• ACTION ITEM: Lines with the word "which" are the answer; copy each of them from the data below.
STORED DATA Block Start
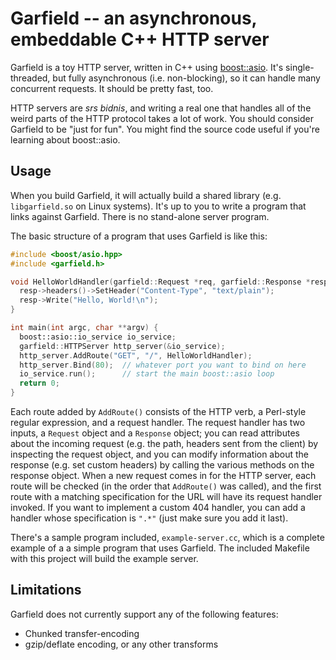 Garfield -- an asynchronous, embeddable C++ HTTP server
=======================================================

Garfield is a toy HTTP server, written in C++ using
[boost::asio](www.boost.org/libs/asio). It's single-threaded, but fully
asynchronous (i.e. non-blocking), so it can handle many concurrent requests. It
should be pretty fast, too.

HTTP servers are *srs bidnis*, and writing a real one that handles all of the
weird parts of the HTTP protocol takes a lot of work. You should consider
Garfield to be "just for fun". You might find the source code useful if you're
learning about boost::asio.

Usage
-----

When you build Garfield, it will actually build a shared library
(e.g. `libgarfield.so` on Linux systems). It's up to you to write a program that
links against Garfield. There is no stand-alone server program.

The basic structure of a program that uses Garfield is like this:

```c++
#include <boost/asio.hpp>
#include <garfield.h>

void HelloWorldHandler(garfield::Request *req, garfield::Response *resp) {
  resp->headers()->SetHeader("Content-Type", "text/plain");
  resp->Write("Hello, World!\n");
}

int main(int argc, char **argv) {
  boost::asio::io_service io_service;
  garfield::HTTPServer http_server(&io_service);
  http_server.AddRoute("GET", "/", HelloWorldHandler);
  http_server.Bind(80);  // whatever port you want to bind on here
  io_service.run();      // start the main boost::asio loop
  return 0;
}
```

Each route added by `AddRoute()` consists of the HTTP verb, a Perl-style regular
expression, and a request handler. The request handler has two inputs, a
`Request` object and a `Response` object; you can read attributes about the
incoming request (e.g. the path, headers sent from the client) by inspecting the
request object, and you can modify information about the response (e.g. set
custom headers) by calling the various methods on the response object.  When a
new request comes in for the HTTP server, each route will be checked (in the
order that `AddRoute()` was called), and the first route with a matching
specification for the URL will have its request handler invoked. If you want to
implement a custom 404 handler, you can add a handler whose specification is
`".*"` (just make sure you add it last).

There's a sample program included, `example-server.cc`, which is a complete
example of a a simple program that uses Garfield. The included Makefile with
this project will build the example server.

Limitations
-----------

Garfield does not currently support any of the following features:

* Chunked transfer-encoding
* gzip/deflate encoding, or any other transforms
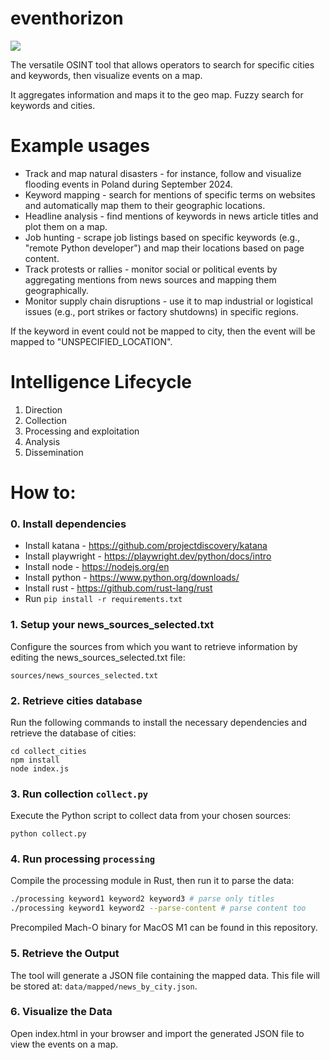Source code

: # eventhorizon

<img src="https://raw.githubusercontent.com/krystianbajno/eventhorizon/main/images/image.png"/>

The versatile OSINT tool that allows operators to search for specific cities and keywords, then visualize events on a map. 

It aggregates information and maps it to the geo map. Fuzzy search for keywords and cities.

# Example usages 

- Track and map natural disasters - for instance, follow and visualize flooding events in Poland during September 2024.
- Keyword mapping - search for mentions of specific terms on websites and automatically map them to their geographic locations.
- Headline analysis - find mentions of keywords in news article titles and plot them on a map.
- Job hunting - scrape job listings based on specific keywords (e.g., "remote Python developer") and map their locations based on page content.
- Track protests or rallies - monitor social or political events by aggregating mentions from news sources and mapping them geographically.
- Monitor supply chain disruptions - use it to map industrial or logistical issues (e.g., port strikes or factory shutdowns) in specific regions.

If the keyword in event could not be mapped to city, then the event will be mapped to "UNSPECIFIED_LOCATION".

# Intelligence Lifecycle
1. Direction
2. Collection
3. Processing and exploitation
4. Analysis
5. Dissemination

# How to:

### 0. Install dependencies
- Install katana - https://github.com/projectdiscovery/katana
- Install playwright - https://playwright.dev/python/docs/intro 
- Install node - https://nodejs.org/en
- Install python - https://www.python.org/downloads/
- Install rust - https://github.com/rust-lang/rust
- Run `pip install -r requirements.txt`

### 1. Setup your news_sources_selected.txt
Configure the sources from which you want to retrieve information by editing the news_sources_selected.txt file:
```
sources/news_sources_selected.txt
```

### 2. Retrieve cities database
Run the following commands to install the necessary dependencies and retrieve the database of cities:
```
cd collect_cities
npm install
node index.js
```

### 3. Run collection `collect.py`
Execute the Python script to collect data from your chosen sources:
```
python collect.py
```

### 4. Run processing `processing`
Compile the processing module in Rust, then run it to parse the data:

```bash
./processing keyword1 keyword2 keyword3 # parse only titles
./processing keyword1 keyword2 --parse-content # parse content too
```

Precompiled Mach-O binary for MacOS M1 can be found in this repository.

### 5. Retrieve the Output 
The tool will generate a JSON file containing the mapped data. This file will be stored at:
`data/mapped/news_by_city.json`.

### 6. Visualize the Data 
Open index.html in your browser and import the generated JSON file to view the events on a map.
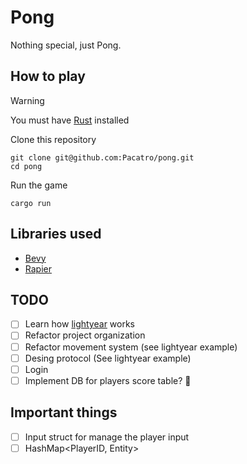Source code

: # Pong

Nothing special, just Pong.

## How to play

> [!WARNING]
> You must have [Rust](https://www.rust-lang.org/es/tools/install) installed

Clone this repository

```terminal
git clone git@github.com:Pacatro/pong.git
cd pong
```

Run the game

```terminal
cargo run
```

## Libraries used

- [Bevy](https://bevyengine.org/)
- [Rapier](https://rapier.rs/)

## TODO

- [ ] Learn how [lightyear](https://cbournhonesque.github.io/lightyear/book/tutorial/title.html) works
- [ ] Refactor project organization
- [ ] Refactor movement system (see lightyear example)
- [ ] Desing protocol (See lightyear example)
- [ ] Login
- [ ] Implement DB for players score table? 🤔

## Important things

- [ ] Input struct for manage the player input
- [ ] HashMap<PlayerID, Entity>
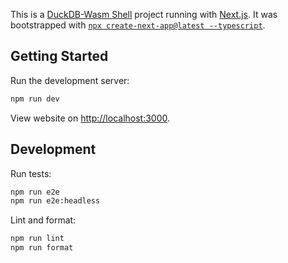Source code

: This is a [DuckDB-Wasm Shell](https://duckdb.org/2021/10/29/duckdb-wasm.html) project running with [Next.js](https://nextjs.org/). It was bootstrapped with [`npx create-next-app@latest --typescript`](https://github.com/vercel/next.js/tree/canary/packages/create-next-app).

## Getting Started

Run the development server:

```bash
npm run dev
```

View website on [http://localhost:3000](http://localhost:3000). 

## Development

Run tests:

```bash
npm run e2e
npm run e2e:headless
```

Lint and format:

```bash
npm run lint
npm run format
```
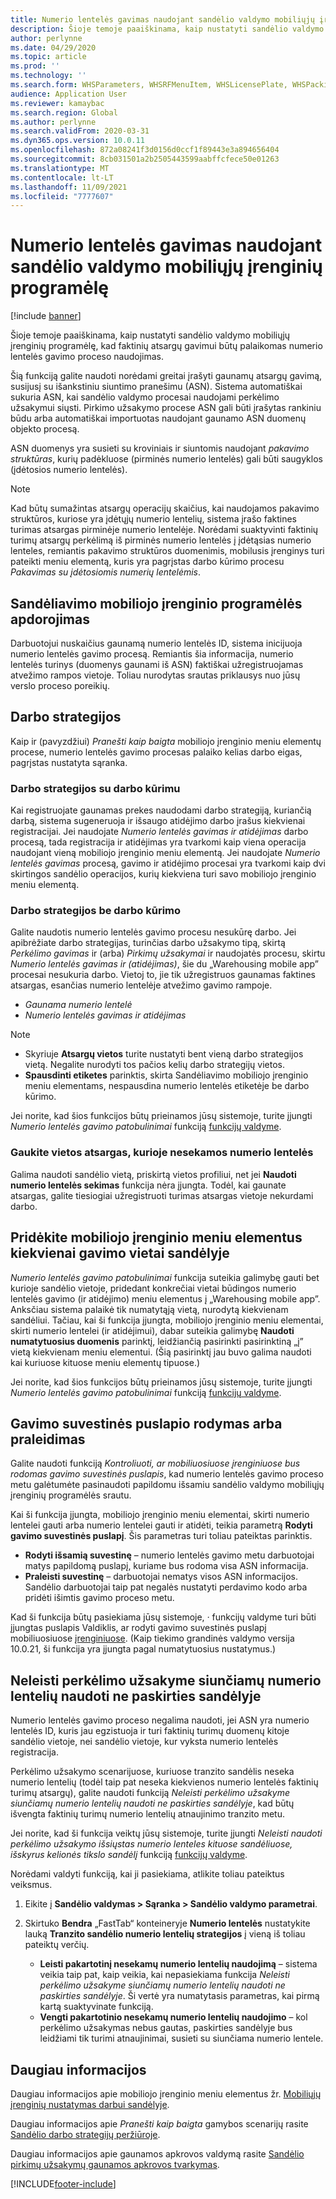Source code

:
 ```yaml
---
title: Numerio lentelės gavimas naudojant sandėlio valdymo mobiliųjų įrenginių programėlę
description: Šioje temoje paaiškinama, kaip nustatyti sandėlio valdymo mobiliųjų įrenginių programėlę, kad faktinių atsargų gavimui būtų palaikomas numerio lentelės gavimo proceso naudojimas.
author: perlynne
ms.date: 04/29/2020
ms.topic: article
ms.prod: ''
ms.technology: ''
ms.search.form: WHSParameters, WHSRFMenuItem, WHSLicensePlate, WHSPackingStructure
audience: Application User
ms.reviewer: kamaybac
ms.search.region: Global
ms.author: perlynne
ms.search.validFrom: 2020-03-31
ms.dyn365.ops.version: 10.0.11
ms.openlocfilehash: 872a08241f3d0156d0ccf1f89443e3a894656404
ms.sourcegitcommit: 8cb031501a2b2505443599aabffcfece50e01263
ms.translationtype: MT
ms.contentlocale: lt-LT
ms.lasthandoff: 11/09/2021
ms.locfileid: "7777607"
---
```

# <a name="license-plate-receiving-via-the-warehouse-management-mobile-app"></a>Numerio lentelės gavimas naudojant sandėlio valdymo mobiliųjų įrenginių programėlę

[!include [banner](../includes/banner.md)]

Šioje temoje paaiškinama, kaip nustatyti sandėlio valdymo mobiliųjų įrenginių programėlę, kad faktinių atsargų gavimui būtų palaikomas numerio lentelės gavimo proceso naudojimas.

Šią funkciją galite naudoti norėdami greitai įrašyti gaunamų atsargų gavimą, susijusį su išankstiniu siuntimo pranešimu (ASN). Sistema automatiškai sukuria ASN, kai sandėlio valdymo procesai naudojami perkėlimo užsakymui siųsti. Pirkimo užsakymo procese ASN gali būti įrašytas rankiniu būdu arba automatiškai importuotas naudojant gaunamo ASN duomenų objekto procesą.

ASN duomenys yra susieti su kroviniais ir siuntomis naudojant *pakavimo struktūras*, kurių padėkluose (pirminės numerio lentelės) gali būti saugyklos (įdėtosios numerio lentelės).

> [!NOTE]
> Kad būtų sumažintas atsargų operacijų skaičius, kai naudojamos pakavimo struktūros, kuriose yra įdėtųjų numerio lentelių, sistema įrašo faktines turimas atsargas pirminėje numerio lentelėje. Norėdami suaktyvinti faktinių turimų atsargų perkėlimą iš pirminės numerio lentelės į įdėtąsias numerio lenteles, remiantis pakavimo struktūros duomenimis, mobilusis įrenginys turi pateikti meniu elementą, kuris yra pagrįstas darbo kūrimo procesu *Pakavimas su įdėtosiomis numerių lentelėmis*.

## <a name="warehousing-mobile-device-app-processing"></a>Sandėliavimo mobiliojo įrenginio programėlės apdorojimas

Darbuotojui nuskaičius gaunamą numerio lentelės ID, sistema inicijuoja numerio lentelės gavimo procesą. Remiantis šia informacija, numerio lentelės turinys (duomenys gaunami iš ASN) faktiškai užregistruojamas atvežimo rampos vietoje. Toliau nurodytas srautas priklausys nuo jūsų verslo proceso poreikių.

## <a name="work-policies"></a>Darbo strategijos

Kaip ir (pavyzdžiui) *Pranešti kaip baigta* mobiliojo įrenginio meniu elementų procese, numerio lentelės gavimo procesas palaiko kelias darbo eigas, pagrįstas nustatyta sąranka.

### <a name="work-policies-with-work-creation"></a>Darbo strategijos su darbo kūrimu

Kai registruojate gaunamas prekes naudodami darbo strategiją, kuriančią darbą, sistema sugeneruoja ir išsaugo atidėjimo darbo įrašus kiekvienai registracijai. Jei naudojate *Numerio lentelės gavimas ir atidėjimas* darbo procesą, tada registracija ir atidėjimas yra tvarkomi kaip viena operacija naudojant vieną mobiliojo įrenginio meniu elementą. Jei naudojate *Numerio lentelės gavimas* procesą, gavimo ir atidėjimo procesai yra tvarkomi kaip dvi skirtingos sandėlio operacijos, kurių kiekviena turi savo mobiliojo įrenginio meniu elementą.

### <a name="work-policies-without-work-creation"></a>Darbo strategijos be darbo kūrimo

Galite naudotis numerio lentelės gavimo procesu nesukūrę darbo. Jei apibrėžiate darbo strategijas, turinčias darbo užsakymo tipą, skirtą *Perkėlimo gavimas* ir (arba) *Pirkimų užsakymai* ir naudojatės procesu, skirtu *Numerio lentelės gavimas ir (atidėjimas)*, šie du „Warehousing mobile app” procesai nesukuria darbo. Vietoj to, jie tik užregistruos gaunamas faktines atsargas, esančias numerio lentelėje atvežimo gavimo rampoje.

- *Gaunama numerio lentelė*
- *Numerio lentelės gavimas ir atidėjimas*

> [!NOTE]
> - Skyriuje **Atsargų vietos** turite nustatyti bent vieną darbo strategijos vietą. Negalite nurodyti tos pačios kelių darbo strategijų vietos.
> - **Spausdinti etiketes** parinktis, skirta Sandėliavimo mobiliojo įrenginio meniu elementams, nespausdina numerio lentelės etiketėje be darbo kūrimo.

Jei norite, kad šios funkcijos būtų prieinamos jūsų sistemoje, turite įjungti *Numerio lentelės gavimo patobulinimai* funkciją [funkcijų valdyme](../../fin-ops-core/fin-ops/get-started/feature-management/feature-management-overview.md).

### <a name="receive-inventory-on-a-location-that-doesnt-track-license-plates"></a>Gaukite vietos atsargas, kurioje nesekamos numerio lentelės

Galima naudoti sandėlio vietą, priskirtą vietos profiliui, net jei **Naudoti numerio lentelės sekimas** funkcija nėra įjungta. Todėl, kai gaunate atsargas, galite tiesiogiai užregistruoti turimas atsargas vietoje nekurdami darbo.

## <a name="add-mobile-device-menu-items-for-each-receiving-location-in-a-warehouse"></a>Pridėkite mobiliojo įrenginio meniu elementus kiekvienai gavimo vietai sandėlyje

*Numerio lentelės gavimo patobulinimai* funkcija suteikia galimybę gauti bet kurioje sandėlio vietoje, pridedant konkrečiai vietai būdingos numerio lentelės gavimo (ir atidėjimo) meniu elementus į „Warehousing mobile app”. Anksčiau sistema palaikė tik numatytąją vietą, nurodytą kiekvienam sandėliui. Tačiau, kai ši funkcija įjungta, mobiliojo įrenginio meniu elementai, skirti numerio lentelei (ir atidėjimui), dabar suteikia galimybę **Naudoti numatytuosius duomenis** parinktį, leidžiančią pasirinkti pasirinktiną „į” vietą kiekvienam meniu elementui. (Šią pasirinktį jau buvo galima naudoti kai kuriuose kituose meniu elementų tipuose.)

Jei norite, kad šios funkcijos būtų prieinamos jūsų sistemoje, turite įjungti *Numerio lentelės gavimo patobulinimai* funkciją [funkcijų valdyme](../../fin-ops-core/fin-ops/get-started/feature-management/feature-management-overview.md).

## <a name="show-or-skip-the-receiving-summary-page"></a>Gavimo suvestinės puslapio rodymas arba praleidimas

Galite naudoti funkciją *Kontroliuoti, ar mobiliuosiuose įrenginiuose bus rodomas gavimo suvestinės puslapis*, kad numerio lentelės gavimo proceso metu galėtumėte pasinaudoti papildomu išsamiu sandėlio valdymo mobiliųjų įrenginių programėlės srautu.

Kai ši funkcija įjungta, mobiliojo įrenginio meniu elementai, skirti numerio lentelei gauti arba numerio lentelei gauti ir atidėti, teikia parametrą **Rodyti gavimo suvestinės puslapį**. Šis parametras turi toliau pateiktas parinktis.

- **Rodyti išsamią suvestinę** – numerio lentelės gavimo metu darbuotojai matys papildomą puslapį, kuriame bus rodoma visa ASN informacija.
- **Praleisti suvestinę** – darbuotojai nematys visos ASN informacijos. Sandėlio darbuotojai taip pat negalės nustatyti perdavimo kodo arba pridėti išimtis gavimo proceso metu.

Kad ši funkcija būtų pasiekiama jūsų sistemoje, *·* funkcijų valdyme turi būti įjungtas puslapis Valdiklis, ar rodyti gavimo suvestinės puslapį mobiliuosiuose [įrenginiuose](../../fin-ops-core/fin-ops/get-started/feature-management/feature-management-overview.md). (Kaip tiekimo grandinės valdymo versija 10.0.21, ši funkcija yra įjungta pagal numatytuosius nustatymus.)

## <a name="prevent-transfer-ordershipped-license-plates-from-being-used-at-warehouses-other-than-the-destination-warehouse"></a>Neleisti perkėlimo užsakyme siunčiamų numerio lentelių naudoti ne paskirties sandėlyje

Numerio lentelės gavimo proceso negalima naudoti, jei ASN yra numerio lentelės ID, kuris jau egzistuoja ir turi faktinių turimų duomenų kitoje sandėlio vietoje, nei sandėlio vietoje, kur vyksta numerio lentelės registracija.

Perkėlimo užsakymo scenarijuose, kuriuose tranzito sandėlis neseka numerio lentelių (todėl taip pat neseka kiekvienos numerio lentelės faktinių turimų atsargų), galite naudoti funkciją *Neleisti perkėlimo užsakyme siunčiamų numerio lentelių naudoti ne paskirties sandėlyje*, kad būtų išvengta faktinių turimų numerio lentelių atnaujinimo tranzito metu.

Jei norite, kad ši funkcija veiktų jūsų sistemoje, turite įjungti *Neleisti naudoti perkėlimo užsakymo išsiųstas numerio lenteles kituose sandėliuose, išskyrus kelionės tikslo sandėlį* funkciją [funkcijų valdyme](../../fin-ops-core/fin-ops/get-started/feature-management/feature-management-overview.md).

Norėdami valdyti funkciją, kai ji pasiekiama, atlikite toliau pateiktus veiksmus.

1. Eikite į **Sandėlio valdymas \> Sąranka \> Sandėlio valdymo parametrai**.
1. Skirtuko **Bendra** „FastTab“ konteineryje **Numerio lentelės** nustatykite lauką **Tranzito sandėlio numerio lentelių strategijos** į vieną iš toliau pateiktų verčių.

    - **Leisti pakartotinį nesekamų numerio lentelių naudojimą** – sistema veikia taip pat, kaip veikia, kai nepasiekiama funkcija *Neleisti perkėlimo užsakyme siunčiamų numerio lentelių naudoti ne paskirties sandėlyje*. Ši vertė yra numatytasis parametras, kai pirmą kartą suaktyvinate funkciją.
    - **Vengti pakartotinio nesekamų numerio lentelių naudojimo** – kol perkėlimo užsakymas nebus gautas, paskirties sandėlyje bus leidžiami tik turimi atnaujinimai, susieti su siunčiama numerio lentele.

## <a name="more-information"></a>Daugiau informacijos

Daugiau informacijos apie mobiliojo įrenginio meniu elementus žr. [Mobiliųjų įrenginių nustatymas darbui sandėlyje](configure-mobile-devices-warehouse.md).

Daugiau informacijos apie *Pranešti kaip baigta* gamybos scenarijų rasite [Sandėlio darbo strategijų peržiūroje](warehouse-work-policies.md).

Daugiau informacijos apie gaunamos apkrovos valdymą rasite [Sandėlio pirkimų užsakymų gaunamos apkrovos tvarkymas](inbound-load-handling.md).


[!INCLUDE[footer-include](../../includes/footer-banner.md)]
STORED DATA Block End
• EXPECTED ANSWER:
There's a sample program included, `example-server.cc`, which is a complete
Configure the sources from which you want to retrieve information by editing the news_sources_selected.txt file:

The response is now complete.